- **Exercise description**
Beginning with the first line of the data below, set down each line exactly through the line that contains "Например, при регистрации".

Dataset entries:
Content starts

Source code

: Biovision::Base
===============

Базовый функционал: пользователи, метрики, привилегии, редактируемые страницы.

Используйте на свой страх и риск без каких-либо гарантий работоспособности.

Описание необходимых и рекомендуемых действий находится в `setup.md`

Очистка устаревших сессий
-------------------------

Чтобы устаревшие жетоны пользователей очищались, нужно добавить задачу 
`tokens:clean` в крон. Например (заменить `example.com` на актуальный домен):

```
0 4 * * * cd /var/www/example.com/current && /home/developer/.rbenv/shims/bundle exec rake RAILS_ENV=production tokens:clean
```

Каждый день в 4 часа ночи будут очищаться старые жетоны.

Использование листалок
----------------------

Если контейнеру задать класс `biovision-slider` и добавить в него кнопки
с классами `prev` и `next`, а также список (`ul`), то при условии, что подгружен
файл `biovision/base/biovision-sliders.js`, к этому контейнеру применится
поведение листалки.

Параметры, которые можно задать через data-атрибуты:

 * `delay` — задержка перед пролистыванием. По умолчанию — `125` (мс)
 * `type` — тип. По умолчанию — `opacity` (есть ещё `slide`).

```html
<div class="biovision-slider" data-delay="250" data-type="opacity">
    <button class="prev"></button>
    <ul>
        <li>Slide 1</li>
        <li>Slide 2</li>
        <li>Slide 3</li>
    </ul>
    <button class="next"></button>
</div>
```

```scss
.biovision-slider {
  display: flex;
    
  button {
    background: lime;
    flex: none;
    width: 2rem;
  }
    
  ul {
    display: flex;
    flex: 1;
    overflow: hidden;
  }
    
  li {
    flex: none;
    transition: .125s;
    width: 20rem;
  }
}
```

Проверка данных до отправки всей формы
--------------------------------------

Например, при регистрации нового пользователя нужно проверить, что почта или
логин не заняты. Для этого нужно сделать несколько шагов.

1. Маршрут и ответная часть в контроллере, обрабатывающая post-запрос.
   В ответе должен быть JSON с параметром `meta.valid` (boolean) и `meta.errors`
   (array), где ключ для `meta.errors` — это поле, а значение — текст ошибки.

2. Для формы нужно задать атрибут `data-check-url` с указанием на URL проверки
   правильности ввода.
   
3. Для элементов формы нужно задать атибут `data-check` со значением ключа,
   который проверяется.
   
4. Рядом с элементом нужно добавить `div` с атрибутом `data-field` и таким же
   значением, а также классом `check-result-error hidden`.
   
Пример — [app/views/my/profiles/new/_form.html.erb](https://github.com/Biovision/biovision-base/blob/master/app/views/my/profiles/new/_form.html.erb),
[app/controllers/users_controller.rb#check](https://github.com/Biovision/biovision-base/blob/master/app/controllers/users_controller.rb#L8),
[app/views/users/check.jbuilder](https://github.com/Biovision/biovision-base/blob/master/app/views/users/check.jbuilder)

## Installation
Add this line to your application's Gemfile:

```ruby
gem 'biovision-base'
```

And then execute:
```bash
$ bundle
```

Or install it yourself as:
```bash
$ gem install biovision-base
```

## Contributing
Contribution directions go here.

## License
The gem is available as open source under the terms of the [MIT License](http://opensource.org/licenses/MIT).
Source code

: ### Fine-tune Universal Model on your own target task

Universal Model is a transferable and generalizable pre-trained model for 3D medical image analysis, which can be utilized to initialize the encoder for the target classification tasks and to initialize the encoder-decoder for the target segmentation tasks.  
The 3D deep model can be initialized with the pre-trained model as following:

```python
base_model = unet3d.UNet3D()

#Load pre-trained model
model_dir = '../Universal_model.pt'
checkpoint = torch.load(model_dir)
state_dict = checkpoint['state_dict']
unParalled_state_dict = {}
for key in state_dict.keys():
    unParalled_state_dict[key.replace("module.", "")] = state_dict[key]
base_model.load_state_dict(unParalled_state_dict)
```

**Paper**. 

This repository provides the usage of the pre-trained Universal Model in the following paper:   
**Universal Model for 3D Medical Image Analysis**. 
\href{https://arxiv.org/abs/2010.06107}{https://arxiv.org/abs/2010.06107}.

Content ends

- **Result for this task**
Source code

: Biovision::Base
===============

Базовый функционал: пользователи, метрики, привилегии, редактируемые страницы.

Используйте на свой страх и риск без каких-либо гарантий работоспособности.

Описание необходимых и рекомендуемых действий находится в `setup.md`

Очистка устаревших сессий
-------------------------

Чтобы устаревшие жетоны пользователей очищались, нужно добавить задачу 
`tokens:clean` в крон. Например (заменить `example.com` на актуальный домен):

```
0 4 * * * cd /var/www/example.com/current && /home/developer/.rbenv/shims/bundle exec rake RAILS_ENV=production tokens:clean
```

Каждый день в 4 часа ночи будут очищаться старые жетоны.

Использование листалок
----------------------

Если контейнеру задать класс `biovision-slider` и добавить в него кнопки
с классами `prev` и `next`, а также список (`ul`), то при условии, что подгружен
файл `biovision/base/biovision-sliders.js`, к этому контейнеру применится
поведение листалки.

Параметры, которые можно задать через data-атрибуты:

 * `delay` — задержка перед пролистыванием. По умолчанию — `125` (мс)
 * `type` — тип. По умолчанию — `opacity` (есть ещё `slide`).

```html
<div class="biovision-slider" data-delay="250" data-type="opacity">
    <button class="prev"></button>
    <ul>
        <li>Slide 1</li>
        <li>Slide 2</li>
        <li>Slide 3</li>
    </ul>
    <button class="next"></button>
</div>
```

```scss
.biovision-slider {
  display: flex;
    
  button {
    background: lime;
    flex: none;
    width: 2rem;
  }
    
  ul {
    display: flex;
    flex: 1;
    overflow: hidden;
  }
    
  li {
    flex: none;
    transition: .125s;
    width: 20rem;
  }
}
```

Проверка данных до отправки всей формы
--------------------------------------

Например, при регистрации нового пользователя нужно проверить, что почта или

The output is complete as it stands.